Exercise details — Every single record below is to be reproduced exactly.

Information provided —
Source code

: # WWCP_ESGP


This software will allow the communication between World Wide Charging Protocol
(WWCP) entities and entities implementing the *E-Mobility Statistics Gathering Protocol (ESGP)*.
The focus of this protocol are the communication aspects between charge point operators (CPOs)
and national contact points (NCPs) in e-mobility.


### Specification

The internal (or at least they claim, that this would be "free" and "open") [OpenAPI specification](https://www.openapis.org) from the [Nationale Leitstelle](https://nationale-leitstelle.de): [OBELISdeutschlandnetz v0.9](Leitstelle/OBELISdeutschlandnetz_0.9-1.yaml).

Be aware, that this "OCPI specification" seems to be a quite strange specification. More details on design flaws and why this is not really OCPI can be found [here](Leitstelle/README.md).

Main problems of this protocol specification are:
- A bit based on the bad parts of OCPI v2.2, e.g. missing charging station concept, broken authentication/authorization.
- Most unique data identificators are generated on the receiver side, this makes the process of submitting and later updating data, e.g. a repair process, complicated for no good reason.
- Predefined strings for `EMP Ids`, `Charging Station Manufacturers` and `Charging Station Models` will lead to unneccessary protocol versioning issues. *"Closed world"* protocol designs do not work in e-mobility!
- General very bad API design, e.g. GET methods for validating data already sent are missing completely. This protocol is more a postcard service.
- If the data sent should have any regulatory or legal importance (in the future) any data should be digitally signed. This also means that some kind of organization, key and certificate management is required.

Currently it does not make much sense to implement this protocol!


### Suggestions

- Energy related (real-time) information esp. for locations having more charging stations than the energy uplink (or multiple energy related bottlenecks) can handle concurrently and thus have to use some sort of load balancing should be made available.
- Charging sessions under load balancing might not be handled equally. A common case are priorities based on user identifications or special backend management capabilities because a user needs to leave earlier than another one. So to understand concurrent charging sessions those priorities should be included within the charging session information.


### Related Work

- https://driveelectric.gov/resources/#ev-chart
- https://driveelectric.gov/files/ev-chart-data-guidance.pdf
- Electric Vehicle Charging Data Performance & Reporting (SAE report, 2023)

Result below —
Source code

: # WWCP_ESGP


This software will allow the communication between World Wide Charging Protocol
(WWCP) entities and entities implementing the *E-Mobility Statistics Gathering Protocol (ESGP)*.
The focus of this protocol are the communication aspects between charge point operators (CPOs)
and national contact points (NCPs) in e-mobility.


### Specification

The internal (or at least they claim, that this would be "free" and "open") [OpenAPI specification](https://www.openapis.org) from the [Nationale Leitstelle](https://nationale-leitstelle.de): [OBELISdeutschlandnetz v0.9](Leitstelle/OBELISdeutschlandnetz_0.9-1.yaml).

Be aware, that this "OCPI specification" seems to be a quite strange specification. More details on design flaws and why this is not really OCPI can be found [here](Leitstelle/README.md).

Main problems of this protocol specification are:
- A bit based on the bad parts of OCPI v2.2, e.g. missing charging station concept, broken authentication/authorization.
- Most unique data identificators are generated on the receiver side, this makes the process of submitting and later updating data, e.g. a repair process, complicated for no good reason.
- Predefined strings for `EMP Ids`, `Charging Station Manufacturers` and `Charging Station Models` will lead to unneccessary protocol versioning issues. *"Closed world"* protocol designs do not work in e-mobility!
- General very bad API design, e.g. GET methods for validating data already sent are missing completely. This protocol is more a postcard service.
- If the data sent should have any regulatory or legal importance (in the future) any data should be digitally signed. This also means that some kind of organization, key and certificate management is required.

Currently it does not make much sense to implement this protocol!


### Suggestions

- Energy related (real-time) information esp. for locations having more charging stations than the energy uplink (or multiple energy related bottlenecks) can handle concurrently and thus have to use some sort of load balancing should be made available.
- Charging sessions under load balancing might not be handled equally. A common case are priorities based on user identifications or special backend management capabilities because a user needs to leave earlier than another one. So to understand concurrent charging sessions those priorities should be included within the charging session information.


### Related Work

- https://driveelectric.gov/resources/#ev-chart
- https://driveelectric.gov/files/ev-chart-data-guidance.pdf
- Electric Vehicle Charging Data Performance & Reporting (SAE report, 2023)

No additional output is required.